The Austin Chronicle

https://www.austinchronicle.com/arts/2004-04-02/205030/

Exhibitionism

Local Arts Reviews

Reviewed by Robert Faires, April 2, 2004, Arts

Tribal

Dougherty Arts Center, March 25

I entered the Dougherty Arts Center alone. I took my seat as just a solitary spectator.

Then Ballet East Dance Theatre's spring production began, and something changed. I became witness to a wedding, a bonding of two people in relation to the community to which they belong. I watched as two revelers from rival groups (gangs?) in carnival garb met and bonded despite the frictions between their factions. I was transported to the banks of some river in Africa to see herds, flocks, tribes, moving in rhythm, in concert, as a group.

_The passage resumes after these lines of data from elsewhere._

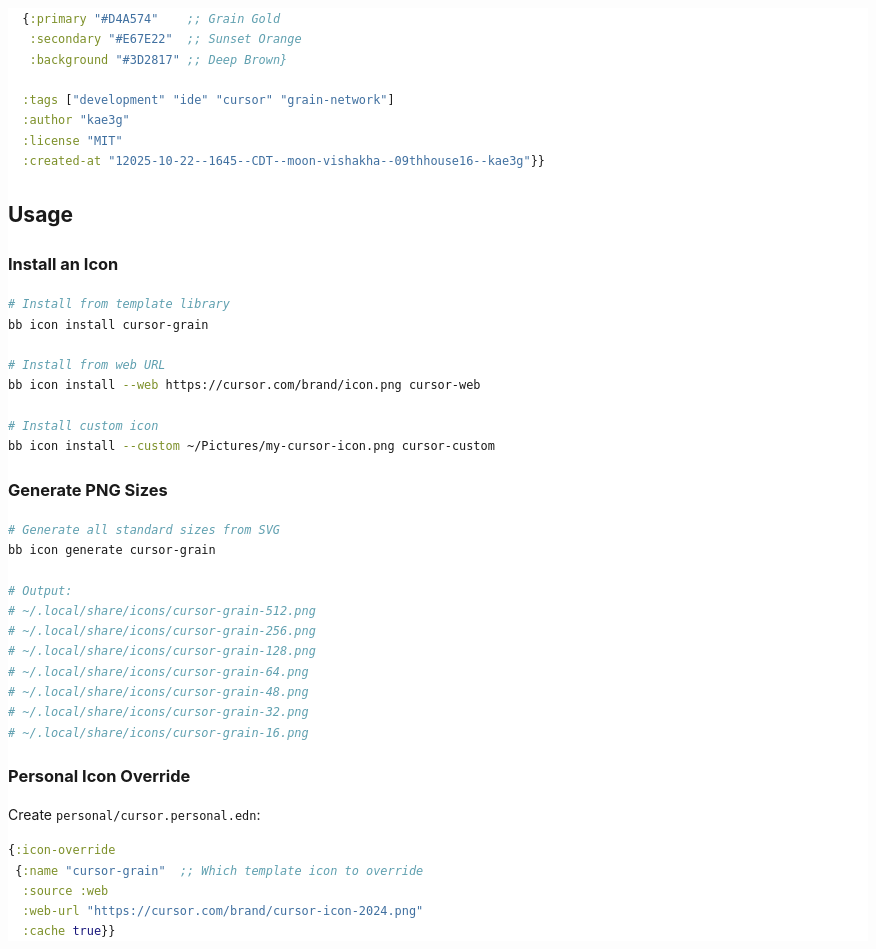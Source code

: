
 ```clojure
  {:primary "#D4A574"    ;; Grain Gold
   :secondary "#E67E22"  ;; Sunset Orange
   :background "#3D2817" ;; Deep Brown}
  
  :tags ["development" "ide" "cursor" "grain-network"]
  :author "kae3g"
  :license "MIT"
  :created-at "12025-10-22--1645--CDT--moon-vishakha--09thhouse16--kae3g"}}
```

## Usage

### Install an Icon

```bash
# Install from template library
bb icon install cursor-grain

# Install from web URL
bb icon install --web https://cursor.com/brand/icon.png cursor-web

# Install custom icon
bb icon install --custom ~/Pictures/my-cursor-icon.png cursor-custom
```

### Generate PNG Sizes

```bash
# Generate all standard sizes from SVG
bb icon generate cursor-grain

# Output:
# ~/.local/share/icons/cursor-grain-512.png
# ~/.local/share/icons/cursor-grain-256.png
# ~/.local/share/icons/cursor-grain-128.png
# ~/.local/share/icons/cursor-grain-64.png
# ~/.local/share/icons/cursor-grain-48.png
# ~/.local/share/icons/cursor-grain-32.png
# ~/.local/share/icons/cursor-grain-16.png
```

### Personal Icon Override

Create `personal/cursor.personal.edn`:

```clojure
{:icon-override
 {:name "cursor-grain"  ;; Which template icon to override
  :source :web
  :web-url "https://cursor.com/brand/cursor-icon-2024.png"
  :cache true}}
```
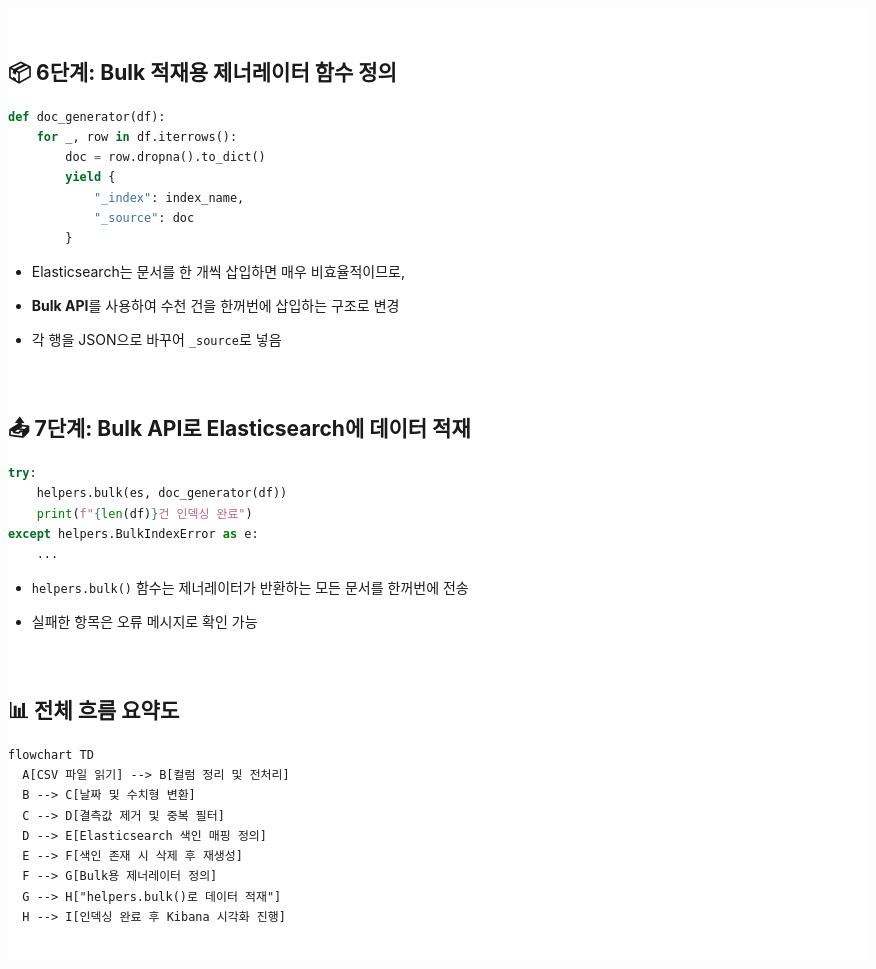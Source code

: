 
<br>

📦 6단계: Bulk 적재용 제너레이터 함수 정의
----------------------------

```python
def doc_generator(df):
    for _, row in df.iterrows():
        doc = row.dropna().to_dict()
        yield {
            "_index": index_name,
            "_source": doc
        }
```

*   Elasticsearch는 문서를 한 개씩 삽입하면 매우 비효율적이므로,
    
*   **Bulk API**를 사용하여 수천 건을 한꺼번에 삽입하는 구조로 변경
    
*   각 행을 JSON으로 바꾸어 `_source`로 넣음
    

<br>

📤 7단계: Bulk API로 Elasticsearch에 데이터 적재
---------------------------------------

```python
try:
    helpers.bulk(es, doc_generator(df))
    print(f"{len(df)}건 인덱싱 완료")
except helpers.BulkIndexError as e:
    ...
```

*   `helpers.bulk()` 함수는 제너레이터가 반환하는 모든 문서를 한꺼번에 전송
    
*   실패한 항목은 오류 메시지로 확인 가능
    

<br>

📊 전체 흐름 요약도
------------

```mermaid
flowchart TD
  A[CSV 파일 읽기] --> B[컬럼 정리 및 전처리]
  B --> C[날짜 및 수치형 변환]
  C --> D[결측값 제거 및 중복 필터]
  D --> E[Elasticsearch 색인 매핑 정의]
  E --> F[색인 존재 시 삭제 후 재생성]
  F --> G[Bulk용 제너레이터 정의]
  G --> H["helpers.bulk()로 데이터 적재"]
  H --> I[인덱싱 완료 후 Kibana 시각화 진행]
```

<br>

As the title of this program suggests, the company was exploring what it means to be a tribe, to belong to one or not to belong to one, to act in unity and in opposition – the dynamics of association. The breadth of the subject gave the five choreographers the latitude to look at it from wildly different perspectives. Melissa Villarreal's "Ring of Destiny," with its Middle Eastern costumes and music, imbued the marriage rite with a mythic splendor, while Marlo Wanielista-Berg's "Watch What You Wish For" was a whimsical vignette of four girls fighting over a parasol that, on a windy day, ultimately proves more trouble than it's worth. Eric Midgley's "Endless River" was almost epic, filling the stage with 10 dancers to convey a sense of nature's tribes in sweeping, sometimes thunderous collective movement, while Sharon Marroquin's "Endangered Species" held a hushed focus on four dancers' individual gestures – watching one's fingers wiggle, pivoting one's hand to suggest a bird cocking its head, peering through a cage – creating an enigmatic and intimate beauty. And yet, as different as they were from each other, all the dances drew attention to the connections in our world: of human to human, creature to nature, end to beginning.

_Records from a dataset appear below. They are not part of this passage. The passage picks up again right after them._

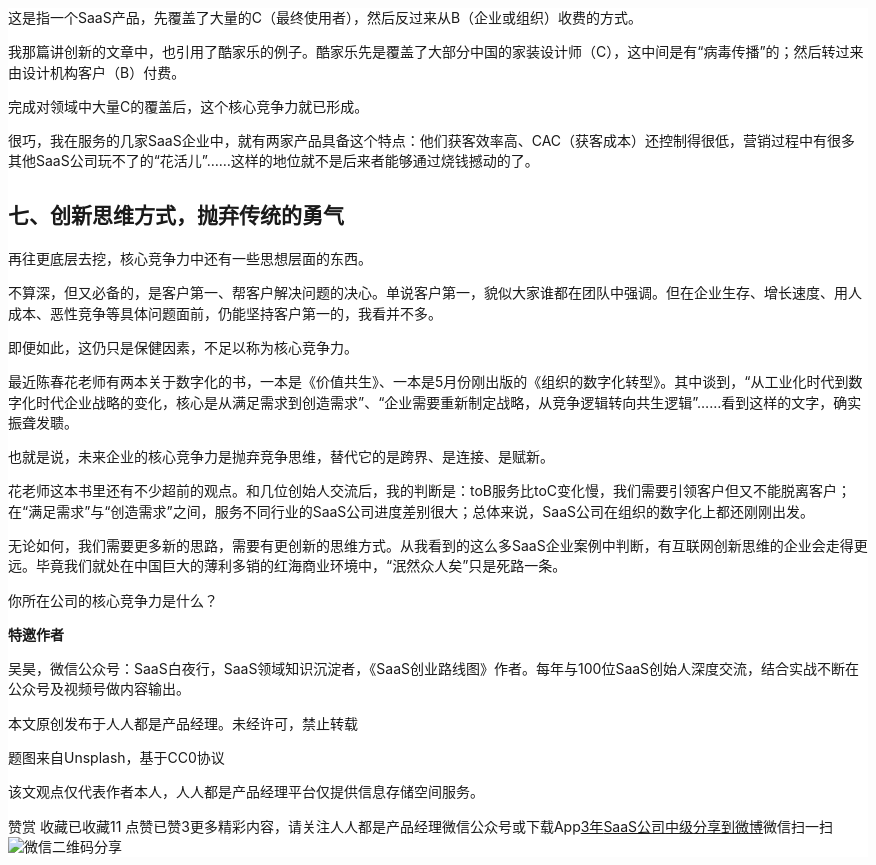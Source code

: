 这是指一个SaaS产品，先覆盖了大量的C（最终使用者），然后反过来从B（企业或组织）收费的方式。

我那篇讲创新的文章中，也引用了酷家乐的例子。酷家乐先是覆盖了大部分中国的家装设计师（C），这中间是有“病毒传播”的；然后转过来由设计机构客户（B）付费。

完成对领域中大量C的覆盖后，这个核心竞争力就已形成。

很巧，我在服务的几家SaaS企业中，就有两家产品具备这个特点：他们获客效率高、CAC（获客成本）还控制得很低，营销过程中有很多其他SaaS公司玩不了的“花活儿”……这样的地位就不是后来者能够通过烧钱撼动的了。

## 七、创新思维方式，抛弃传统的勇气

再往更底层去挖，核心竞争力中还有一些思想层面的东西。

不算深，但又必备的，是客户第一、帮客户解决问题的决心。单说客户第一，貌似大家谁都在团队中强调。但在企业生存、增长速度、用人成本、恶性竞争等具体问题面前，仍能坚持客户第一的，我看并不多。

即便如此，这仍只是保健因素，不足以称为核心竞争力。

最近陈春花老师有两本关于数字化的书，一本是《价值共生》、一本是5月份刚出版的《组织的数字化转型》。其中谈到，“从工业化时代到数字化时代企业战略的变化，核心是从满足需求到创造需求”、“企业需要重新制定战略，从竞争逻辑转向共生逻辑”……看到这样的文字，确实振聋发聩。

也就是说，未来企业的核心竞争力是抛弃竞争思维，替代它的是跨界、是连接、是赋新。

花老师这本书里还有不少超前的观点。和几位创始人交流后，我的判断是：toB服务比toC变化慢，我们需要引领客户但又不能脱离客户；在“满足需求”与“创造需求”之间，服务不同行业的SaaS公司进度差别很大；总体来说，SaaS公司在组织的数字化上都还刚刚出发。

无论如何，我们需要更多新的思路，需要有更创新的思维方式。从我看到的这么多SaaS企业案例中判断，有互联网创新思维的企业会走得更远。毕竟我们就处在中国巨大的薄利多销的红海商业环境中，“泯然众人矣”只是死路一条。

你所在公司的核心竞争力是什么？

**特邀作者**

吴昊，微信公众号：SaaS白夜行，SaaS领域知识沉淀者，《SaaS创业路线图》作者。每年与100位SaaS创始人深度交流，结合实战不断在公众号及视频号做内容输出。

本文原创发布于人人都是产品经理。未经许可，禁止转载

题图来自Unsplash，基于CC0协议

该文观点仅代表作者本人，人人都是产品经理平台仅提供信息存储空间服务。

赞赏 收藏已收藏11 点赞已赞3更多精彩内容，请关注人人都是产品经理微信公众号或下载App[3年](https://www.woshipm.com/tag/3%e5%b9%b4)[SaaS公司](https://www.woshipm.com/tag/saas%e5%85%ac%e5%8f%b8)[中级](https://www.woshipm.com/tag/%e4%b8%ad%e7%ba%a7)[分享到微博](https://service.weibo.com/share/share.php?appkey=2775287854&title=不同SaaS公司的核心竞争力&url=https://www.woshipm.com/chuangye/5852200.html&pic=https://image.woshipm.com/2023/05/06/312086ae-ec02-11ed-bbb6-00163e0b5ff3.jpg)微信扫一扫![微信二维码](https://api.pwmqr.com/qrcode/create/?url=https://www.woshipm.com/chuangye/5852200.html)分享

Even when the stage was held by just a single person, a sense of connectedness came through. Dancing Melissa Villarreal's "Out of the Box," Chika Aluka thrust her arms up to one side then to the other, reaching out to someone or someones we could not see, her face imploring them for some kind of aid. The sharpness of her movements – rolling across the floor, carving sweeping arcs through space with her legs – coupled with the intensity of her expressions, imbued the piece with a sense of drama greater than that of a lone individual. In the same way, Sharon Marroquin's physicality gave her late mother a very real presence in "For My Mother: Version #2," but she made another person present even more powerfully when she simply lifted her loose green blouse to reveal her swollen belly, six months with child. The layers of relationship – a dance in memory of her mother from a daughter who is soon be a mother herself – made this already deeply personal work that much more intimate and moving.

The more I watched of these dances, the more I became aware of the people around me: the friend and colleague sitting to my left, the company dancer who introduced herself between acts, the boisterous teenagers in the front rows who had never seen modern dance before, the young man who took the stage at one point to sing a Mexican ballad, and, of course, the corps of dancers expending so much energy on the stage. Even when their movements were rushed or lacked the finesse they might have had, the dancers communicated a sense of involvement with what they were doing and with each other. One could feel their connection to the community from which they come and for which they dance.

I felt it, like an invisible web that binds us each to each and all to all. I may have entered the Dougherty by myself, but by the time I left, I was far from alone.